In addition to elevated norepinephrine levels, NET-KO mice also have elevated dopamine levels in the prefrontal cortex [18]. To address the specific roles played by cortical norepinephrine and dopamine in reversal learning, we used the toxin 6-OHDA to lesion norepinephrine terminals in the mPFC (prelimbic) of WT mice, followed by PRL testing. Within the PFC the prelimbic and OFC regions have apparently opposing roles in reversal learning performance [13], such that inactivation of the prelimbic region enhances cognitive flexibility. As shown in Fig. 3A, reversal learning in 6-OHDA-injected mice was not different from vehicle-injected controls, and the two groups had similar numbers of trial omissions (Fig. 3B) and inactive nosepoke responses (Fig. 3C).
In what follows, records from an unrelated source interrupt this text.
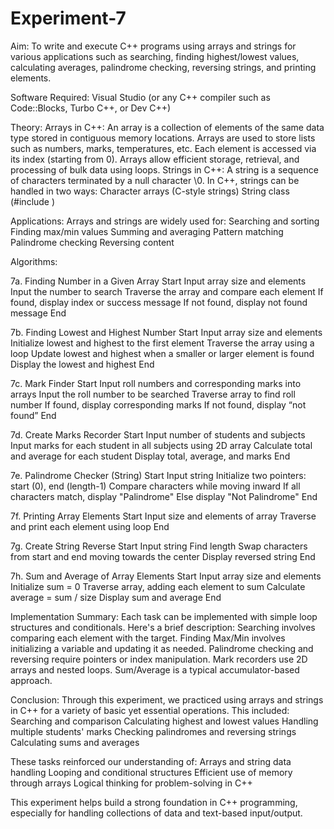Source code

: # Experiment-7
Aim: To write and execute C++ programs using arrays and strings for various applications such as searching, finding highest/lowest values, calculating averages, palindrome checking, reversing strings, and printing elements.

Software Required: Visual Studio (or any C++ compiler such as Code::Blocks, Turbo C++, or Dev C++)

Theory: Arrays in C++: An array is a collection of elements of the same data type stored in contiguous memory locations. Arrays are used to store lists such as numbers, marks, temperatures, etc. Each element is accessed via its index (starting from 0). Arrays allow efficient storage, retrieval, and processing of bulk data using loops. Strings in C++: A string is a sequence of characters terminated by a null character \0. In C++, strings can be handled in two ways: Character arrays (C-style strings) String class (#include )

Applications: Arrays and strings are widely used for: Searching and sorting Finding max/min values Summing and averaging Pattern matching Palindrome checking Reversing content

Algorithms:

7a. Finding Number in a Given Array Start Input array size and elements Input the number to search Traverse the array and compare each element If found, display index or success message If not found, display not found message End

7b. Finding Lowest and Highest Number Start Input array size and elements Initialize lowest and highest to the first element Traverse the array using a loop Update lowest and highest when a smaller or larger element is found Display the lowest and highest End

7c. Mark Finder Start Input roll numbers and corresponding marks into arrays Input the roll number to be searched Traverse array to find roll number If found, display corresponding marks If not found, display “not found” End

7d. Create Marks Recorder Start Input number of students and subjects Input marks for each student in all subjects using 2D array Calculate total and average for each student Display total, average, and marks End

7e. Palindrome Checker (String) Start Input string Initialize two pointers: start (0), end (length-1) Compare characters while moving inward If all characters match, display "Palindrome" Else display "Not Palindrome" End

7f. Printing Array Elements Start Input size and elements of array Traverse and print each element using loop End

7g. Create String Reverse Start Input string Find length Swap characters from start and end moving towards the center Display reversed string End

7h. Sum and Average of Array Elements Start Input array size and elements Initialize sum = 0 Traverse array, adding each element to sum Calculate average = sum / size Display sum and average End

Implementation Summary: Each task can be implemented with simple loop structures and conditionals. Here's a brief description: Searching involves comparing each element with the target. Finding Max/Min involves initializing a variable and updating it as needed. Palindrome checking and reversing require pointers or index manipulation. Mark recorders use 2D arrays and nested loops. Sum/Average is a typical accumulator-based approach.

Conclusion: Through this experiment, we practiced using arrays and strings in C++ for a variety of basic yet essential operations. This included: Searching and comparison Calculating highest and lowest values Handling multiple students' marks Checking palindromes and reversing strings Calculating sums and averages

These tasks reinforced our understanding of: Arrays and string data handling Looping and conditional structures Efficient use of memory through arrays Logical thinking for problem-solving in C++

This experiment helps build a strong foundation in C++ programming, especially for handling collections of data and text-based input/output.
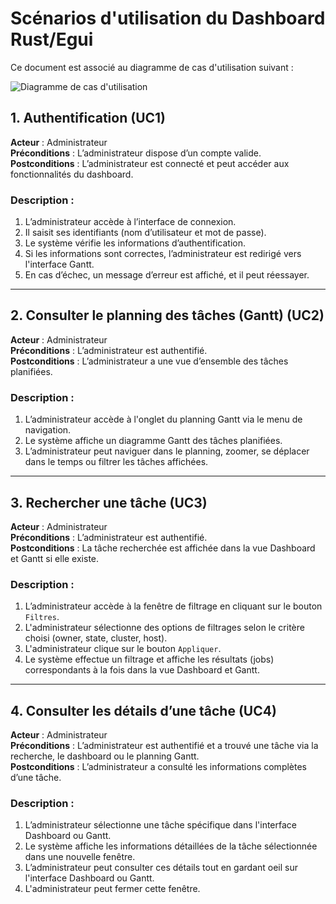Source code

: # Scénarios d'utilisation du Dashboard Rust/Egui

Ce document est associé au diagramme de cas d'utilisation suivant :

![Diagramme de cas d'utilisation](https://github.com/info5-groupe-9-dashboard-rust/docs/blob/main/Conception/UML/Use_Case/use_case.png)

## 1. Authentification (UC1)
**Acteur** : Administrateur\
**Préconditions** : L’administrateur dispose d’un compte valide.\
**Postconditions** : L’administrateur est connecté et peut accéder aux fonctionnalités du dashboard.

### Description :
1. L’administrateur accède à l’interface de connexion.
2. Il saisit ses identifiants (nom d’utilisateur et mot de passe).
3. Le système vérifie les informations d’authentification.
4. Si les informations sont correctes, l’administrateur est redirigé vers l'interface Gantt.
5. En cas d’échec, un message d’erreur est affiché, et il peut réessayer.

---

## 2. Consulter le planning des tâches (Gantt) (UC2)
**Acteur** : Administrateur\
**Préconditions** : L’administrateur est authentifié.\
**Postconditions** : L’administrateur a une vue d’ensemble des tâches planifiées.

### Description :
1. L’administrateur accède à l'onglet du planning Gantt via le menu de navigation.
2. Le système affiche un diagramme Gantt des tâches planifiées.
3. L’administrateur peut naviguer dans le planning, zoomer, se déplacer dans le temps ou filtrer les tâches affichées.

---

## 3. Rechercher une tâche (UC3)
**Acteur** : Administrateur\
**Préconditions** : L’administrateur est authentifié.\
**Postconditions** : La tâche recherchée est affichée dans la vue Dashboard et Gantt si elle existe.

### Description :
1. L’administrateur accède à la fenêtre de filtrage en cliquant sur le bouton `Filtres`.
2. L'administrateur sélectionne des options de filtrages selon le critère choisi (owner, state, cluster, host).
3. L'administrateur clique sur le bouton `Appliquer`.
4. Le système effectue un filtrage et affiche les résultats (jobs) correspondants à la fois dans la vue Dashboard et Gantt.

---

## 4. Consulter les détails d’une tâche (UC4)
**Acteur** : Administrateur\
**Préconditions** : L’administrateur est authentifié et a trouvé une tâche via la recherche, le dashboard ou le planning Gantt.\
**Postconditions** : L’administrateur a consulté les informations complètes d’une tâche.

### Description :
1. L’administrateur sélectionne une tâche spécifique dans l'interface Dashboard ou Gantt.
2. Le système affiche les informations détaillées de la tâche sélectionnée dans une nouvelle fenêtre.
3. L’administrateur peut consulter ces détails tout en gardant oeil sur l'interface Dashboard ou Gantt.
4. L'administrateur peut fermer cette fenêtre.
To confirm depletion of norepinephrine in the PFC, we isolated tissue from lesioned mice after behavioral testing and measured catecholamine levels in the PFC using HPLC. As expected, we achieved selective depletion of NE terminals, as expression of DAT in the PFC is very low (Fig. 3D, Two-Way ANOVA, lesion x monoamine F (2, 26) = 19.34 p < 0.0001). These data suggest that mPFC NE and DA play distinct roles in reinforcement learning and cognitive flexibility.
To decipher whether NE plays a role in behaviors other than probabilistic reversal learning, we tested NET-KO and mPFC NE-lesioned mice in simple stress- and anxiety-related behavioral assays [64, 65]. Depletion of norepinephrine renders mice more susceptible to stress and anxiety, whereas enhancing NE levels can mimic antidepressant-like effects [66, 67]. The nestlet shredding task, conducted in a novel environment, is useful for measuring stress-induced repetitive, compulsive behavior during physiological stress or anxiogenic situations - i.e., nest building may be a means to actively cope with anxiogenic stimuli [68]. As seen in Fig. 4, NET-KO mice shredded nestlets significantly more than WT controls in the 4-hour testing period (Mixed-effects model Repeated measures, Time x Genotype, F (4, 56) = 4.497, P = 0.0032). In contrast, PFC NE-lesioned mice shredded the nestlets significantly less than vehicle controls (Fig. 4, Mixed-effects model Repeated measures, Time x Lesion, F (4, 40) = 5.165, P = 0.0019). Additionally, as observed previously [19], NET-KO mice showed significantly less novelty-induced activity in an open field compared to WT controls (Fig. 4C, Mixed-effects model Repeated measures, Time x Genotype, F (17, 221) = 2.657, P = 0.0006) and a shorter cumulative total distance traveled (Fig. 4D, unpaired t-test, NET WT vs KO, Two-tailed, t = 3.191, df = 13, P = 0.0071). Thus, NE bidirectionally modulates nestlet shredding, again highlighting distinct roles for cortical DA and NE in specific behaviors.
The heightened cognitive flexibility and fewer trial omissions observed in NET-KO mice in the PRL task could imply that these mice are more motivated to work for food. To address this possibility, a separate group of mice was trained to respond for food on a progressive ratio schedule of reinforcement, in which each successive reinforcer earned increases the number of responses required to earn the subsequent reinforcer, until responding ceases altogether (i.e., breakpoint) [53, 69]. Surprisingly, there was no difference in the breakpoint between WT and NET-KO mice (Supplementary Fig. S4A), nor were there differences in the total number of responses or food pellets earned (Supplementary Fig. S4B, C), suggesting equivalent levels of food motivation.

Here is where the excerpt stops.